California Supreme Court to Hear Challenge to San Jose Anti-Gang Injunction
FOR IMMEDIATE RELEASE
Tuesday, October 29, 1996
SACRAMENTO — An ACLU challenge to San Jose’s use of a civil injunction to deal with alleged gang activity will be argued before the California Supreme Court next week.
The court will hear oral argument in People ex rel. Gallo v. Acuna, an ACLU of Northern California case affecting anti-gang injunctions in California. The Court agreed to hear an appeal of an April 1995 appellate court ruling that declared unconstitutional some provisions of a Santa Clara Superior Court nuisance injunction obtained in 1993 by the City of San Jose.
This is the first time that a city’s use of a civil injunction to deal with alleged gang activity will be heard before the state high court.
The case will be argued by cooperating attorney Amitai Schwartz on behalf of eleven young Latinos. On the basis of the purported affiliation with two gangs, the Superior Court banned 38 youths from associating in public with any other defendant or known gang member, from making loud noises and from engaging in a variety of other activities in the Rocksprings area of San Jose. The City of San Jose obtained the preliminary injunction based on a public nuisance law.
The defendants could be punished by up to six months in jail or a $1,000 fine or both for violating the injunction by engaging in so-called “gang-related” activities including gathering together in public, talking to persons in cars, climbing trees, wearing certain clothing, making gang “hand signs” and carrying items like pagers, marbles, screwdrivers, pliers, and marking pens.
Because the injunction came during a civil suit, the declared gang members were not allowed protections insured in a criminal proceeding such as the right to an appointed attorney, a jury trial or criminal justice standards of proof.
“The City of San Jose is attempting to make an end run around the criminal justice system,” Schwartz said. “Simply because these men and women are suspected gang members, they are stripped of a variety of constitutional freedoms, the right to associate, to assemble and the right to due process.
“It’s guilt by association, without the City showing that the defendants themselves intended to violate the law,” Schwartz continued. “If the court upholds this injunction we can expect to see a proliferation of these cases in this state.
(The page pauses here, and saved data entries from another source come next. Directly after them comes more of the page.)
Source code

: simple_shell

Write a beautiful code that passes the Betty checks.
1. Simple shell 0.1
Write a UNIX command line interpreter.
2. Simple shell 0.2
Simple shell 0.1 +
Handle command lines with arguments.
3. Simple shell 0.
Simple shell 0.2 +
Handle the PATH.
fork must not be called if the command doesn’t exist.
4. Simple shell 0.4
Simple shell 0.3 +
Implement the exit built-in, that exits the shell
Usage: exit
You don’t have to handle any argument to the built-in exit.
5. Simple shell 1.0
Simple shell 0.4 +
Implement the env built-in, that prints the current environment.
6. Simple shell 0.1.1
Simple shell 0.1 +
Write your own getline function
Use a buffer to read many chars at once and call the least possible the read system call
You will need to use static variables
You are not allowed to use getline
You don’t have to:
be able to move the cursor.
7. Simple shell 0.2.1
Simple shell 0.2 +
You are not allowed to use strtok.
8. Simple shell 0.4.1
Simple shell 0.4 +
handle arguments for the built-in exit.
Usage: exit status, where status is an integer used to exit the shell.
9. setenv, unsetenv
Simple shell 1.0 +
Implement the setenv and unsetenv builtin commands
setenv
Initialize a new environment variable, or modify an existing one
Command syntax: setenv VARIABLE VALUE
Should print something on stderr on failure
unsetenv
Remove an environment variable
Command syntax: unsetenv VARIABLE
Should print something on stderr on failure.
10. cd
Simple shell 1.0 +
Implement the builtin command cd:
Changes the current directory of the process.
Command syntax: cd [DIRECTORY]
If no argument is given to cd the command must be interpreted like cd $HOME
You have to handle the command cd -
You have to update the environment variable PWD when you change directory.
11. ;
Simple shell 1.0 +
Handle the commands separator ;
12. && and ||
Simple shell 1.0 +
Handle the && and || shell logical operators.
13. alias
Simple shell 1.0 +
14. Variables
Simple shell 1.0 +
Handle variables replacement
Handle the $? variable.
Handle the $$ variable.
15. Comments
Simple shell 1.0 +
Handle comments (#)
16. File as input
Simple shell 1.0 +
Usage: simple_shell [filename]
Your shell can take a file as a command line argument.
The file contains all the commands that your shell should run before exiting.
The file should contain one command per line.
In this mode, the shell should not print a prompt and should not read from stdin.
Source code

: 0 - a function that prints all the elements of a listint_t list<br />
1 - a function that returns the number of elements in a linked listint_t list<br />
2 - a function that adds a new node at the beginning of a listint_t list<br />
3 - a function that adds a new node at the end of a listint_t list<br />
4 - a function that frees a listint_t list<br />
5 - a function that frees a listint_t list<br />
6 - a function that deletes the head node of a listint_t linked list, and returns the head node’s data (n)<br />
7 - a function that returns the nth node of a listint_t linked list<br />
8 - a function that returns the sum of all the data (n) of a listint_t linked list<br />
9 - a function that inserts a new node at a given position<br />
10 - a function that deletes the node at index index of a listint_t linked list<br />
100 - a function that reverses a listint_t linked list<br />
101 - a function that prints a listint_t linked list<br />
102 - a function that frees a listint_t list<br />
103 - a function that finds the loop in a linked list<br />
This will effectively place law-making powers in the hands of judges instead of the Legislature.”
In April 1995, the California Court of Appeal found that the injunction was vague and overbroad and did not sufficiently define the prohibited activities or provide definite standards for police enforcement and ascertainment of guilt. These flaws, the court said, lead to arbitrary and discriminatory enforcement. Ruling that the injunction could go no further than the Constitution allows, the court limited it to prohibit only clearly illegal activities.
The City of San Jose is not alone in using constitutionally questionable injunctions to try to solve gang problems, and in a number of other cities, especially in the Los Angeles area, courts have issued similarly structured injunctions. The ACLU of Northern California was successful in preventing such an order sought by the City of Oakland in the 1994 civil suit, Oakland v. “B Street Boys.”
According to ACLU-NC staff attorney Ed Chen, the success of gang abatement injunctions is not the pivotal issue. “Whether they work in reducing crime or not, they flagrantly violate the rights of groups targeted specifically because of their age, ethnicity and relationships,” Chen said. “Illegal searches may also work, but our Constitution doesn’t permit them, lest we were to allow the government to impose a complete police state.”
In addition to Schwartz and Chen, the team of attorneys challenging the San Jose injunction includes Public Interest Law Firm attorneys Patricia Price and Amanda Wilson; Sara Campos of Lawyers’ Committee for Civil Rights; and San Jose lawyers Dan Mayfield and Stuart Kirchick.